Editorial: Cutting down on plastic use is beneficial

Several environmentally friendly options being utilized


Megaphone Staff

Hardly a class passes when a student does not raise a hand and ask, holding up a an empty plastic bottle, “May I fill up my water bottle?”

Although the teacher might groan at the additional interruption to an already distracted class, this simple action does more than keep students’ complaints at bay. It might help save our environment.

Each year about 50 billion plastic water bottles are used around the world, 30 billion of which are in the United States, according to Huffington Post.

Consider the volume of water consumed by the average student in a given day. The average number of water bottles used each day could easily have been doubled by this school alone if not for the bottle filling stations positioned around the school.

Refilling a bottle with tap water has long been propagated as the environmentally-friendly alternative to purchasing more plastic bottles. However, handling the sporadic flow of water from the water fountain has never been an appealing option, and using the bathroom sink is out of the question.

The bottle filling stations attached to many water fountains here allow for easy access to filtered, drinkable water for empty bottles.

Our school offers many opportunities for students to care for their environment. Blue recycling bins sit against classroom walls and hold crumpled papers and empty food containers. iPads and other electronic methods decrease the amount of physical packets used in class. Each of these options are essential to creating a greener school. However, the most impactful and innovative is the inclusion of bottle filling stations.

The production of plastic water bottles is much more involved than the use of tap water. Bottled water is not only packaged and refrigerated, but is also transported, often far distances. By the end of the entire process, it has consumed about 2,000 times more energy than simply using tap water, according to the New York Times.

Much of the process for bottled water is sustained by the use of fossil fuels. Imagine a plastic water bottle filled a quarter way with oil. This is the amount used to produce a single bottle. The school limits the reliance on these environment-destroying containers by including bottle filling stations.
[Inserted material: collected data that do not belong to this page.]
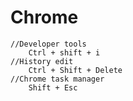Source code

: # Chrome
    //Developer tools
        Ctrl + shift + i
    //History edit
        Ctrl + Shift + Delete 
    //Chrome task manager
        Shift + Esc
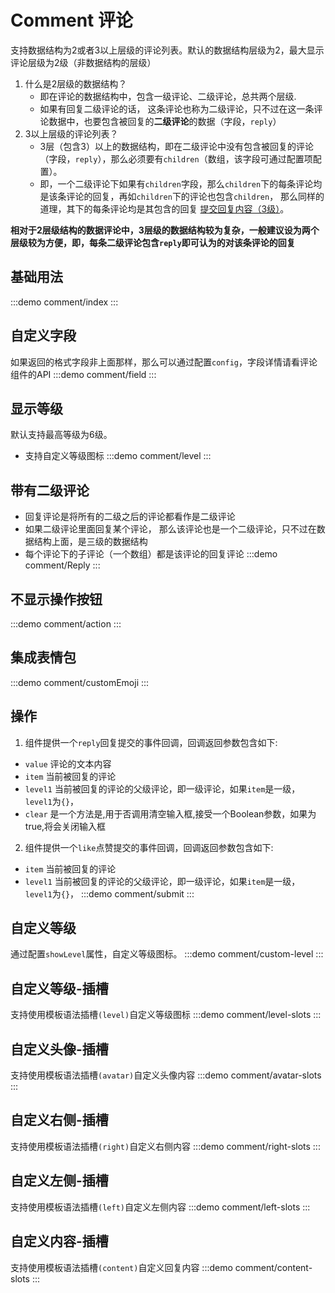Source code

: # Comment 评论
支持数据结构为2或者3以上层级的评论列表。默认的数据结构层级为2，最大显示评论层级为2级（非数据结构的层级）
1. 什么是2层级的数据结构？
    - 即在评论的数据结构中，包含一级评论、二级评论，总共两个层级.
    - 如果有回复二级评论的话， 这条评论也称为二级评论，只不过在这一条评论数据中，也要包含被回复的**二级评论**的数据（字段，`reply`）
2. 3以上层级的评论列表？
    - 3层（包含3）以上的数据结构，即在二级评论中没有包含被回复的评论（字段，`reply`），那么必须要有`children`（数组，该字段可通过配置项配置）。
    - 即，一个二级评论下如果有`children`字段，那么`children`下的每条评论均是该条评论的回复，再如`children`下的评论也包含`children`，
      那么同样的道理，其下的每条评论均是其包含的回复 [提交回复内容（3级）](#提交回复内容)。
      <br>

**相对于2层级结构的数据评论中，3层级的数据结构较为复杂，一般建议设为两个层级较为方便，即，每条二级评论包含`reply`即可认为的对该条评论的回复**
## 基础用法
:::demo
comment/index
:::
## 自定义字段
如果返回的格式字段非上面那样，那么可以通过配置`config`，字段详情请看评论组件的API
:::demo
comment/field
:::
## 显示等级
默认支持最高等级为6级。
 - 支持自定义等级图标
:::demo
comment/level
:::
## 带有二级评论
 - 回复评论是将所有的二级之后的评论都看作是二级评论
 - 如果二级评论里面回复某个评论， 那么该评论也是一个二级评论，只不过在数据结构上面，是三级的数据结构
 - 每个评论下的子评论（一个数组）都是该评论的回复评论
:::demo
comment/Reply
:::
## 不显示操作按钮
:::demo
comment/action
:::
## 集成表情包
:::demo
comment/customEmoji
:::
## 操作
1. 组件提供一个`reply`回复提交的事件回调，回调返回参数包含如下:
  - `value` 评论的文本内容 
  - `item` 当前被回复的评论 
  - `level1` 当前被回复的评论的父级评论，即一级评论，如果`item`是一级， `level1`为`{}`， 
  - `clear` 是一个方法是,用于否调用清空输入框,接受一个Boolean参数，如果为true,将会关闭输入框

2. 组件提供一个`like`点赞提交的事件回调，回调返回参数包含如下:
  - `item` 当前被回复的评论
  - `level1` 当前被回复的评论的父级评论，即一级评论，如果`item`是一级， `level1`为`{}`，
:::demo
comment/submit
:::
## 自定义等级
通过配置`showLevel`属性，自定义等级图标。
:::demo
comment/custom-level
:::
## 自定义等级-插槽
支持使用模板语法插槽`(level)`自定义等级图标
:::demo
comment/level-slots
:::
## 自定义头像-插槽
支持使用模板语法插槽`(avatar)`自定义头像内容
:::demo
comment/avatar-slots
:::
## 自定义右侧-插槽
支持使用模板语法插槽`(right)`自定义右侧内容
:::demo
comment/right-slots
:::
## 自定义左侧-插槽
支持使用模板语法插槽`(left)`自定义左侧内容
:::demo
comment/left-slots
:::
## 自定义内容-插槽
支持使用模板语法插槽`(content)`自定义回复内容
:::demo
comment/content-slots
:::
By including these innovative additions, the school also acknowledges students’ efforts to decrease their impact on the environment while also caring for their personal health and maintaining a level of convenience essential to already hectic high school lives. Although the common request to refill an empty water bottle may interrupt class, it proves great benefit to the environment by decreasing the amount of plastic water bottles consumed each day.